### [REQUIRED ACTION]
Out of the data below, copy every line with the string "documentclass".

### [MATERIAL FOR THE TASK]
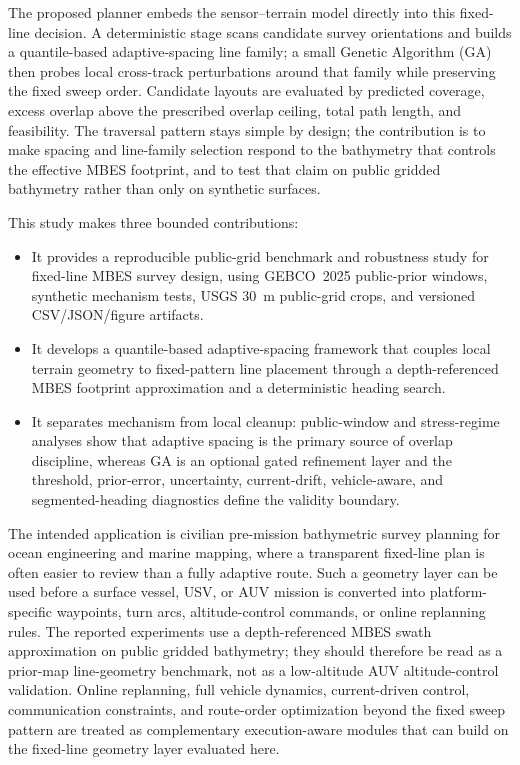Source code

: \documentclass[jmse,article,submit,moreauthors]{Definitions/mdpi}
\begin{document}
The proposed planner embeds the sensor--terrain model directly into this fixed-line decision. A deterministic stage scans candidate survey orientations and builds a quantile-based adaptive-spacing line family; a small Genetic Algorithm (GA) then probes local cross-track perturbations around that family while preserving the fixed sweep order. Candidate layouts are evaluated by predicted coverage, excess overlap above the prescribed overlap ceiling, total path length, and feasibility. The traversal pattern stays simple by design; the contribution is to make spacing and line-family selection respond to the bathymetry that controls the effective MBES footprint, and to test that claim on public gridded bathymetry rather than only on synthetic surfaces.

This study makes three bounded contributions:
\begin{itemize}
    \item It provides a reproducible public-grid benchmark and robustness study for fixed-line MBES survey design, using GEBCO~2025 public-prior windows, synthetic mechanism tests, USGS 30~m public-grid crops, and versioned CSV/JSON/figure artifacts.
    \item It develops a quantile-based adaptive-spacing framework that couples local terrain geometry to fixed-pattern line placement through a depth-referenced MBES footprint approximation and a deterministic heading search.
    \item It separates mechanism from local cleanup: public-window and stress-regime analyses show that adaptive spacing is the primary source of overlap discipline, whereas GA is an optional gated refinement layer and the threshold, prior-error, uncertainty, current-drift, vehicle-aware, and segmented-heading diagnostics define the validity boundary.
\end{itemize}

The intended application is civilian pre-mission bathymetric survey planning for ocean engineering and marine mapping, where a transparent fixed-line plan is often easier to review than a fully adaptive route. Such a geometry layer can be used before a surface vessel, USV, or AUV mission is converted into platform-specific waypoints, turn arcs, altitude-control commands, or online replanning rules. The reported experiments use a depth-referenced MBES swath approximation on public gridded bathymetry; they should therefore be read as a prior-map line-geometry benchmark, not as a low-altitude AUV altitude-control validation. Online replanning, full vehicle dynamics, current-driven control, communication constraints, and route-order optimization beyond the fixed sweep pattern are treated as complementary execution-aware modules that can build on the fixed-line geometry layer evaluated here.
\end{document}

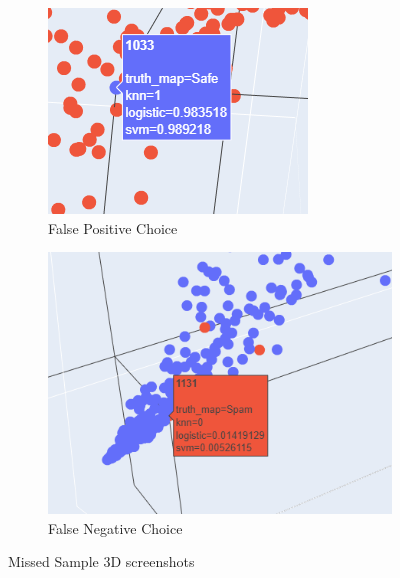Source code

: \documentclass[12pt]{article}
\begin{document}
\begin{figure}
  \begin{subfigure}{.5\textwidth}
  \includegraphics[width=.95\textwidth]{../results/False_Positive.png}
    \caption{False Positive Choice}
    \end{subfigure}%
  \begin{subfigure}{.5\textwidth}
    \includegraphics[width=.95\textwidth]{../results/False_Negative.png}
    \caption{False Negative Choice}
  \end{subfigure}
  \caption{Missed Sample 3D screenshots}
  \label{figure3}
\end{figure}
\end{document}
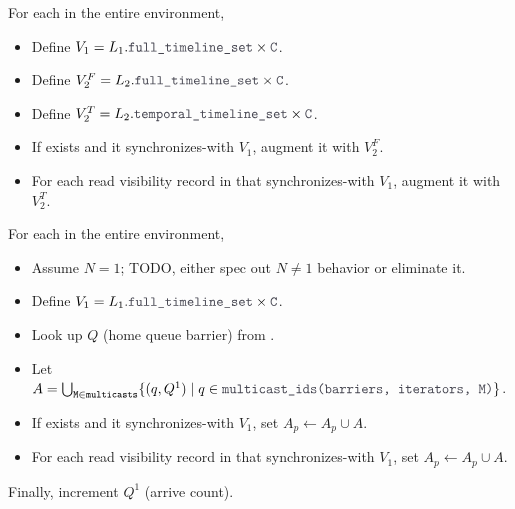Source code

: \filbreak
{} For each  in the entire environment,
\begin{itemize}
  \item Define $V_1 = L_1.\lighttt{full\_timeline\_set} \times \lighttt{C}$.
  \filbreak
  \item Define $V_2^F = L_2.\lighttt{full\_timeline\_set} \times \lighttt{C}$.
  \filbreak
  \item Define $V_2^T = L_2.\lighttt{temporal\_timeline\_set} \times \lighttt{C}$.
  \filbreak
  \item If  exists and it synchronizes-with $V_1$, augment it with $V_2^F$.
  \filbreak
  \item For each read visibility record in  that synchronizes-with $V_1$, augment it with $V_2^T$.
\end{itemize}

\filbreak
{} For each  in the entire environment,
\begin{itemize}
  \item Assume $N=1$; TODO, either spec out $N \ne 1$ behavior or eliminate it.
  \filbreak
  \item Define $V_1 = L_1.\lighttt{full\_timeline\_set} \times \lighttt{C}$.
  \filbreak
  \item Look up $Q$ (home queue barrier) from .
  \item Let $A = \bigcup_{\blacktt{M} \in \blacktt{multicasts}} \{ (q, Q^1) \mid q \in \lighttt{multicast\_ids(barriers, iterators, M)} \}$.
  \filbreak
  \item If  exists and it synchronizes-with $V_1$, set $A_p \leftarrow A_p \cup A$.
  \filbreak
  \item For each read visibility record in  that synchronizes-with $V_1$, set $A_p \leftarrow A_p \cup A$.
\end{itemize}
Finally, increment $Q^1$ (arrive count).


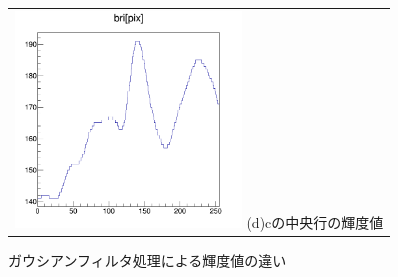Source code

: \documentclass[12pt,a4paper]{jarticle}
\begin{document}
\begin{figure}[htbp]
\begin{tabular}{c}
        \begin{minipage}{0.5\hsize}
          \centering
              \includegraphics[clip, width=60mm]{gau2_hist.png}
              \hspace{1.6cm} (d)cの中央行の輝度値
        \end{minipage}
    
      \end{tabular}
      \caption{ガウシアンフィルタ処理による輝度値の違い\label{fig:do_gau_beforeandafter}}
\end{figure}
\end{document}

### [RESULT OF THE TASK]
: \documentclass[jmse,article,submit,moreauthors]{Definitions/mdpi}
: \documentclass[12pt]{article}
: \documentclass[12pt,a4paper]{jarticle}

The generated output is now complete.